[Dataset items]
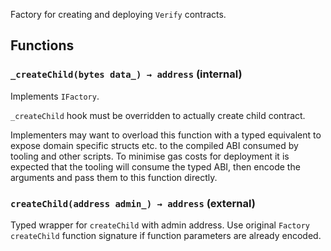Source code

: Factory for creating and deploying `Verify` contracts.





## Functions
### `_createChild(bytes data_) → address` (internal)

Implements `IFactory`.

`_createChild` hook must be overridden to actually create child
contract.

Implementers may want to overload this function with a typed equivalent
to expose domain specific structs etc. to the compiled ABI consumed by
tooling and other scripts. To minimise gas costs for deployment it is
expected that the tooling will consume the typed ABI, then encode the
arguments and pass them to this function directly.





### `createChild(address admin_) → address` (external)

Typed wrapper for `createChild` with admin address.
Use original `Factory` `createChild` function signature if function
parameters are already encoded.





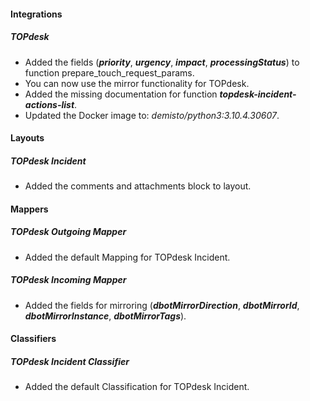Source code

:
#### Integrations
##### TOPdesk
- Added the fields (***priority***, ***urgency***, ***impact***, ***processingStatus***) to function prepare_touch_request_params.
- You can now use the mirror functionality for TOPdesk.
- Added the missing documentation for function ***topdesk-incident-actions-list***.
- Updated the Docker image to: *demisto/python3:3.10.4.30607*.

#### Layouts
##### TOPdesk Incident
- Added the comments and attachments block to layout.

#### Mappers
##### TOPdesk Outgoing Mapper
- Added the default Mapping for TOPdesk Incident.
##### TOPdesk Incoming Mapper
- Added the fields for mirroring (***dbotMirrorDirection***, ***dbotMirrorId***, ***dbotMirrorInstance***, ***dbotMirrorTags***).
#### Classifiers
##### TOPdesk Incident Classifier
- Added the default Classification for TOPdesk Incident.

Action item: Pull out all lines in the data above that include "default".

Task response:
- Added the default Mapping for TOPdesk Incident.
- Added the default Classification for TOPdesk Incident.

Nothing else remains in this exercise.